Tempus Fugit

Posted by bhulsey - 22 October, 2009

I am happy to report that I have survived my first parent-teacher conference from the other side of the desk. Our son, Ben, is a kindergartner, so Jennifer and I reserved our slot and spent some time discussing with each other what we hoped to hear and what we wanted to share with his teacher, Mrs. Bernick. Jennifer had to remind me to resurrect the “growth mindset.” This was helpful, until Board Chair Mark Russell sent me an email saying, “I hope Ben made Dean’s list.”

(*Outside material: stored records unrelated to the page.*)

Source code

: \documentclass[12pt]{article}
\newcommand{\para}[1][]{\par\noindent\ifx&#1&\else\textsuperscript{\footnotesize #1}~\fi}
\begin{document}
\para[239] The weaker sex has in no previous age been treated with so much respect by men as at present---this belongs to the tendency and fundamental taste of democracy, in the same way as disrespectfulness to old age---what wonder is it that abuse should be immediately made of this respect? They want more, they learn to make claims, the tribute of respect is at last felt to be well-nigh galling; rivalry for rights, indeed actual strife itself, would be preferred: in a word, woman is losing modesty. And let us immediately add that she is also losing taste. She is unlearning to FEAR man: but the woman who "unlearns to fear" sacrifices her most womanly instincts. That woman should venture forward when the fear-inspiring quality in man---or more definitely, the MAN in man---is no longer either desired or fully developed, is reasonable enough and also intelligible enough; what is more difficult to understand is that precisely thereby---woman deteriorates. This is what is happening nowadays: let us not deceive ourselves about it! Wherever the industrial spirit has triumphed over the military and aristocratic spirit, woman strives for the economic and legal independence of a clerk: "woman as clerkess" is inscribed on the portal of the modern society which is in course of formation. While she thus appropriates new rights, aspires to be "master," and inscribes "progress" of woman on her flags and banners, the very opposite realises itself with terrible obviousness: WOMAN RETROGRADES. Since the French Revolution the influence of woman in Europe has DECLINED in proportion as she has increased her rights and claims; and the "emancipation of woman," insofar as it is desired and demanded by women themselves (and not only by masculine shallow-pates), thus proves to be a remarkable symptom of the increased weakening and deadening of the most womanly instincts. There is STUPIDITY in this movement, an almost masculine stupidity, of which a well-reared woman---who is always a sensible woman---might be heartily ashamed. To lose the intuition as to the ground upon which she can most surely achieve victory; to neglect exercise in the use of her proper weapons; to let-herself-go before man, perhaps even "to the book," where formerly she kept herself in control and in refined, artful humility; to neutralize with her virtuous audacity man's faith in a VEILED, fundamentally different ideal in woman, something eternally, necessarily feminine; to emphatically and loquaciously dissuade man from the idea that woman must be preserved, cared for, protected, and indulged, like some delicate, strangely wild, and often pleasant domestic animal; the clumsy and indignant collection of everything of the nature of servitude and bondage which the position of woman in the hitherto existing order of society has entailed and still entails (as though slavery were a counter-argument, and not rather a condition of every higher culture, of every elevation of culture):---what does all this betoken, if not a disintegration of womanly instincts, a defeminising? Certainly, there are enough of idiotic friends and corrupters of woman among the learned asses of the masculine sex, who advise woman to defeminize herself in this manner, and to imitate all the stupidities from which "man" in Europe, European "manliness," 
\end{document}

Like most parents, we learned that Ben is making his way this year, and it has been great fun to watch him grow and develop in a new environment. We’re trying hard at home to praise his effort and persistence, and to encourage him to try activities that might be challenging and difficult. It’s a long road for any parent, but the parents of graduating seniors always tell me every spring that “it goes so fast.”

Knowing that the school year is long but that “it goes so fast,” the growth mindset is an anchor for us on the faculty side. One new teacher wrote me earlier this year that what matters most is not “where I start, but where I finish.” I could not agree more, and this is right in line with seniors who are putting their whole Randolph experience into perspective as they prepare to graduate and go off to college.

Earlier in the week we began a new tradition at Randolph by hosting “Boo-Hoo/Woo-Hoo,” a reception for parents of students who graduated last year from Randolph and who have made the entry into college life. It was great to re-connect them to the Randolph community, and to hear so consistently that their children are thriving in college and have found themselves very well prepared for the challenges they face and the opportunities they enjoy.

Rusty Allen, Amber Rego, and I got the same message when we traveled up to Nashville on Tuesday to visit with our alumni, many of whom are winding down their undergraduate experiences at Vanderbilt and looking forward to future challenges. They, too, think back on the Randolph experience with fondness and gratitude.

In the fall of 2022, if we stay focused on the growth mindset and encourage it in our children, I am confident that Jennifer and I will be saying the same thing about Ben and how well Randolph helped prepare him for the next step in his life.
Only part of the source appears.